[Opening Task inputs section]

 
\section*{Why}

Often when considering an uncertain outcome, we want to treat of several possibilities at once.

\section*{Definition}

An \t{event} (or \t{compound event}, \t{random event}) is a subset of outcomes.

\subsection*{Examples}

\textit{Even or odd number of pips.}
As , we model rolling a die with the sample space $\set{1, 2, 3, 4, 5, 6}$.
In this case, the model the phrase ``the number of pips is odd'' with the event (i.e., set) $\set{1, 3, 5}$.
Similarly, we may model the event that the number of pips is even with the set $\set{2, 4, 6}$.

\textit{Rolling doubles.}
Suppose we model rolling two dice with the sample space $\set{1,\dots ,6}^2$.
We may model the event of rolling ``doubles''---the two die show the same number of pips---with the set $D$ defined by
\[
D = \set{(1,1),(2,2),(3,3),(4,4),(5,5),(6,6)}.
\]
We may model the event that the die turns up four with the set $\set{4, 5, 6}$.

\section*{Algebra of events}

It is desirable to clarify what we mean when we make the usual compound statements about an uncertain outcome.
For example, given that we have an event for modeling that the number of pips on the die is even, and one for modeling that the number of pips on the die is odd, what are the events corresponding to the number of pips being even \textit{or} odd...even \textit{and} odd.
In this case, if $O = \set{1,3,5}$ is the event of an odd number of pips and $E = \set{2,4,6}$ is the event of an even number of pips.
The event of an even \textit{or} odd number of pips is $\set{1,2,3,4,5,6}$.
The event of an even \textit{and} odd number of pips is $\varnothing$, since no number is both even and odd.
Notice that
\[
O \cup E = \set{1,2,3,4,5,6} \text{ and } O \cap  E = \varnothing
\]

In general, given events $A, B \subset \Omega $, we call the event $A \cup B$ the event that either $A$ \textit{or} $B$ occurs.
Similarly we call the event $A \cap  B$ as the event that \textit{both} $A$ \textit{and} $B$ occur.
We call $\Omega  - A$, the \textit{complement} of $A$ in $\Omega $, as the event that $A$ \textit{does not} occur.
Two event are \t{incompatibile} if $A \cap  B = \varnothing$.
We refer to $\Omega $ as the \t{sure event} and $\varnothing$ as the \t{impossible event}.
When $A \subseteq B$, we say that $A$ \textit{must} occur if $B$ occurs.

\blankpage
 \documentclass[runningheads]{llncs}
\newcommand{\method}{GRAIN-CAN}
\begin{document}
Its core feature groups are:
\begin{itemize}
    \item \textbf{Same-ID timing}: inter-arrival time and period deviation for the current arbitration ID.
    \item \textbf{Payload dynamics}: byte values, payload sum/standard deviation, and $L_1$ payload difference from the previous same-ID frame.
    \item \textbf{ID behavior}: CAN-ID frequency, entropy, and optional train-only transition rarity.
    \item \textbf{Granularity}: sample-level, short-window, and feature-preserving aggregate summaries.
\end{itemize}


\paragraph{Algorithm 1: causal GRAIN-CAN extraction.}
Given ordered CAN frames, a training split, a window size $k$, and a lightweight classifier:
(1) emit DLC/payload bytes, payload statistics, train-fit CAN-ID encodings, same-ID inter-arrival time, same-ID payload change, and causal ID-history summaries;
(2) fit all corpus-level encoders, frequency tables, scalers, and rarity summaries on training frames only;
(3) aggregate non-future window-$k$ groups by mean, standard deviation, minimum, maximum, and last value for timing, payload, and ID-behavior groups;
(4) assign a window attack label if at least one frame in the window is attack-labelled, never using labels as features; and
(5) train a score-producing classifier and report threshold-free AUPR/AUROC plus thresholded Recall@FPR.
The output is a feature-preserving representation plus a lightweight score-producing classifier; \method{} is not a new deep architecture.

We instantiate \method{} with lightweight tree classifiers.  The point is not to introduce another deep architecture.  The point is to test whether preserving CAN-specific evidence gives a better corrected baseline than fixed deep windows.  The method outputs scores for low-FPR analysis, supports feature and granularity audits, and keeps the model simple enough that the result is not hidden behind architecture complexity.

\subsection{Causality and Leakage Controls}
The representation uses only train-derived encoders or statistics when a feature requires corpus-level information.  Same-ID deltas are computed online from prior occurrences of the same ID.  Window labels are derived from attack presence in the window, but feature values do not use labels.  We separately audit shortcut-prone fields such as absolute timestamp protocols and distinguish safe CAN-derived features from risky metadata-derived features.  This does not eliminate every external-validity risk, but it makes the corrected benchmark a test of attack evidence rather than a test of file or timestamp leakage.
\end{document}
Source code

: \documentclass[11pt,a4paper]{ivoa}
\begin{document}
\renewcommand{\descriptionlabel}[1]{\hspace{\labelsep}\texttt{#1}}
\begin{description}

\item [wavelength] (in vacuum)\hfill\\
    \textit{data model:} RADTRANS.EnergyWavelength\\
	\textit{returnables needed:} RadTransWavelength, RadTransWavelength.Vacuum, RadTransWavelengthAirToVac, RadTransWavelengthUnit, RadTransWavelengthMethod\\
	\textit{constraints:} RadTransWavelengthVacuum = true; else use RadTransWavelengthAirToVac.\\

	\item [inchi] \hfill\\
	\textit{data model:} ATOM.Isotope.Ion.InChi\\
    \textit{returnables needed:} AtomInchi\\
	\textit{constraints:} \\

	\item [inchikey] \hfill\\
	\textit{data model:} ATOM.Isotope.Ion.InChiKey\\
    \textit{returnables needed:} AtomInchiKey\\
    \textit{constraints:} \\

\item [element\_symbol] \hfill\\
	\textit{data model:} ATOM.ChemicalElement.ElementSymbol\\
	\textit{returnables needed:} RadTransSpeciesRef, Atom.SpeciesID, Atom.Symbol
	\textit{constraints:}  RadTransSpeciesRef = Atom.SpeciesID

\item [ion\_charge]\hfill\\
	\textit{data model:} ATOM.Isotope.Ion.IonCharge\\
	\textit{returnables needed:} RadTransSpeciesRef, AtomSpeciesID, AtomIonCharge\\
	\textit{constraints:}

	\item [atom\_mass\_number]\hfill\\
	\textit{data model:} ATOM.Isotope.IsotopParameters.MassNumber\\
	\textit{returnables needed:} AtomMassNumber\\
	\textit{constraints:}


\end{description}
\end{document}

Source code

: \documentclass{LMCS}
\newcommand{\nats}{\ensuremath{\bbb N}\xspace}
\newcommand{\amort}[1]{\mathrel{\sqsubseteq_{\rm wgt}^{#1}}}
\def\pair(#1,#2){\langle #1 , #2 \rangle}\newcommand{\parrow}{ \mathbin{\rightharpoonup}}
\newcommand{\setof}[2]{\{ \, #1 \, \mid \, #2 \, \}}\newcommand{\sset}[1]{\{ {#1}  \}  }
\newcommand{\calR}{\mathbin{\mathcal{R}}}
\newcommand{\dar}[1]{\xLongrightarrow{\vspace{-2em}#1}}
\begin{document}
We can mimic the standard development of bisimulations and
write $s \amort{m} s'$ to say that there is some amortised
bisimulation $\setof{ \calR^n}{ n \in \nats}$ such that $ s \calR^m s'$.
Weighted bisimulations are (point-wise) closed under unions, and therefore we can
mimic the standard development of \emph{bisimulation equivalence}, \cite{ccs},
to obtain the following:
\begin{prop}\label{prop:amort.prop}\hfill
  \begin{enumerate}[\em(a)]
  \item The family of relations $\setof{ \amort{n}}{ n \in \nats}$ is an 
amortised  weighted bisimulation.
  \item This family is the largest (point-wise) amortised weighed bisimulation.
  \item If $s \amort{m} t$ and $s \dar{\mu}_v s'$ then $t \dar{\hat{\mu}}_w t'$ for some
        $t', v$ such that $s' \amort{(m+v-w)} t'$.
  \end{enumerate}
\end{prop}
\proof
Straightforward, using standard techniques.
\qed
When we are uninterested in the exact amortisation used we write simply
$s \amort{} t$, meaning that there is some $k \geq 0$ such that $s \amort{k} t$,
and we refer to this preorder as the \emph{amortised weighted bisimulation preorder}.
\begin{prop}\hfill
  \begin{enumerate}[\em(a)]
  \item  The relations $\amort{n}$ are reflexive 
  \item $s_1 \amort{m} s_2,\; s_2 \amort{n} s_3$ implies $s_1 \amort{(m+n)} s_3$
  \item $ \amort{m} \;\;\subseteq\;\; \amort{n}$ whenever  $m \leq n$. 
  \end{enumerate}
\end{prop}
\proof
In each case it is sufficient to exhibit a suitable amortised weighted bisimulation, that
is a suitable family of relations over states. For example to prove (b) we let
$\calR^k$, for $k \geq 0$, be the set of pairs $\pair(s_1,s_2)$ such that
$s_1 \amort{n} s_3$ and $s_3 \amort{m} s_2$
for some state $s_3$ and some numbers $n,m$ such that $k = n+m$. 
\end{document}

[Closing Task inputs section]

> Assignment: The answer should contain only the lines from the first line of the entries through the line holding "As , we model", each exactly as written.

> Task solution:
\section*{Why}

Often when considering an uncertain outcome, we want to treat of several possibilities at once.

\section*{Definition}

An \t{event} (or \t{compound event}, \t{random event}) is a subset of outcomes.

\subsection*{Examples}

\textit{Even or odd number of pips.}
As , we model rolling a die with the sample space $\set{1, 2, 3, 4, 5, 6}$.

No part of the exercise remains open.